0:00 - What is 'red braising'?
0:55 - Choice 1 - Fry Caramel or use Dark Soy
1:52 - Choice 2 - Whole Spices or Five Spice Powder
2:28 - How to Red Braise Anything
3:18 - Where's the Red Braised Pork Belly?
3:41 - Red Braised Pork Ribs
5:54 - Red Braised Tofu
7:20 - Red Braised Potatoes
8:35 - Making a Full Meal with a Red Braise
INGREDIENTS, RED BRAISED [ANYTHING]
* Main ingredient, ~350-500g.
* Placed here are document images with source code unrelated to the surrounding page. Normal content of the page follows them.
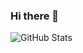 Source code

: ### Hi there 👋
![GitHub Stats](https://github-readme-stats.vercel.app/api?username=s4shantanu&theme=radical)

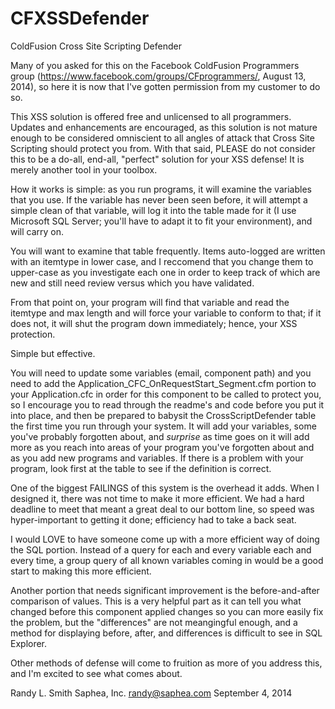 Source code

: CFXSSDefender
=============

ColdFusion Cross Site Scripting Defender

Many of you asked for this on the Facebook ColdFusion Programmers group (https://www.facebook.com/groups/CFprogrammers/, August 13, 2014), so here it is now that I've gotten permission from my customer to do so.

This XSS solution is offered free and unlicensed to all programmers. Updates and enhancements are encouraged, as this solution is not mature enough to be considered omniscient to all angles of attack that Cross Site Scripting should protect you from. With that said, PLEASE do not consider this to be a do-all, end-all, "perfect" solution for your XSS defense! It is merely another tool in your toolbox.

How it works is simple: as you run programs, it will examine the variables that you use. If the variable has never been seen before, it will attempt a simple clean of that variable, will log it into the table made for it (I use Microsoft SQL Server; you'll have to adapt it to fit your environment), and will carry on.

You will want to examine that table frequently. Items auto-logged are written with an itemtype in lower case, and I reccomend that you change them to upper-case as you investigate each one in order to keep track of which are new and still need review versus which you have validated.

From that point on, your program will find that variable and read the itemtype and max length and will force your variable to conform to that; if it does not, it will shut the program down immediately; hence, your XSS protection.

Simple but effective.

You will need to update some variables (email, component path) and you need to add the Application_CFC_OnRequestStart_Segment.cfm portion to your Application.cfc in order for this component to be called to protect you, so I encourage you to read through the readme's and code before you put it into place, and then be prepared to babysit the CrossScriptDefender table the first time  you run through your system. It will add your variables, some you've probably forgotten about, and *surprise* as time goes on it will add more as you reach into areas of your program you've forgotten about and as you add new programs and variables. If there is a problem with your program, look first at the table to see if the definition is correct. 

One of the biggest FAILINGS of this system is the overhead it adds. When I designed it, there was not time to make it more efficient. We had a hard deadline to meet that meant a great deal to our bottom line, so speed was hyper-important to getting it done; efficiency had to take a back seat.

I would LOVE to have someone come up with a more efficient way of doing the SQL portion. Instead of a query for each and every variable each and every time, a group query of all known variables coming in would be a good start to making this more efficient.

Another portion that needs significant improvement is the before-and-after comparison of values. This is a very helpful part as it can tell you what changed before this component applied changes so you can more easily fix the problem, but the "differences" are not meangingful enough, and a method for displaying before, after, and differences is difficult to see in SQL Explorer.

Other methods of defense will come to fruition as more of you address this, and I'm excited to see what comes about.

Randy L. Smith
Saphea, Inc.
randy@saphea.com
September 4, 2014

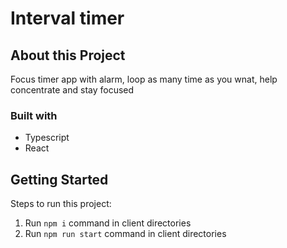 # Interval timer

## About this Project

Focus timer app with alarm, loop as many time as you wnat, help concentrate and stay focused


### Built with

- Typescript
- React


## Getting Started

Steps to run this project:

1. Run `npm i` command in client directories
2. Run `npm run start` command in client directories
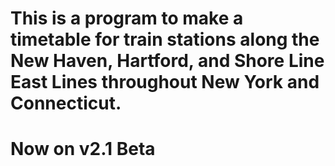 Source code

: # This is a program to make a timetable for train stations along the New Haven, Hartford, and Shore Line East Lines throughout New York and Connecticut.

# Now on v2.1 Beta

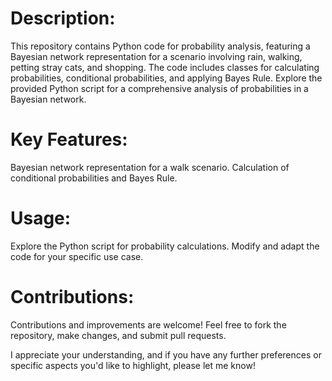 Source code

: # Description:
This repository contains Python code for probability analysis, featuring a Bayesian network representation for a scenario involving rain, walking, petting stray cats, and shopping. The code includes classes for calculating probabilities, conditional probabilities, and applying Bayes Rule. Explore the provided Python script for a comprehensive analysis of probabilities in a Bayesian network.

# Key Features:

Bayesian network representation for a walk scenario.
Calculation of conditional probabilities and Bayes Rule.

# Usage:
Explore the Python script for probability calculations.
Modify and adapt the code for your specific use case.

# Contributions:
Contributions and improvements are welcome! Feel free to fork the repository, make changes, and submit pull requests.

I appreciate your understanding, and if you have any further preferences or specific aspects you'd like to highlight, please let me know!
In the video we had 500g of ribs, 350g of firm tofu, and 400g of peeled potatoes
* Aromatics: 2 cloves garlic, whole; 1/2 inch ginger, cut into slices; white portion of ~2 scallions, cut into ~2 inch sections
* Liaojiu, a.k.a. Shaoxing wine (料酒/绍酒), 1 tbsp
* Hot water: 2 cups for meat; 1 cup for anything else (meat will need longer to cook, so more will evaporate away during that 45 minute cooking process)
* Seasoning for the braise: 2 tbsp soy sauce (生抽), 1/2 tsp dark soy sauce (老抽), 2 tsp sugar
* Spices: 1/2 tsp five spice powder (五香粉) -or- your choice of whole spices (below)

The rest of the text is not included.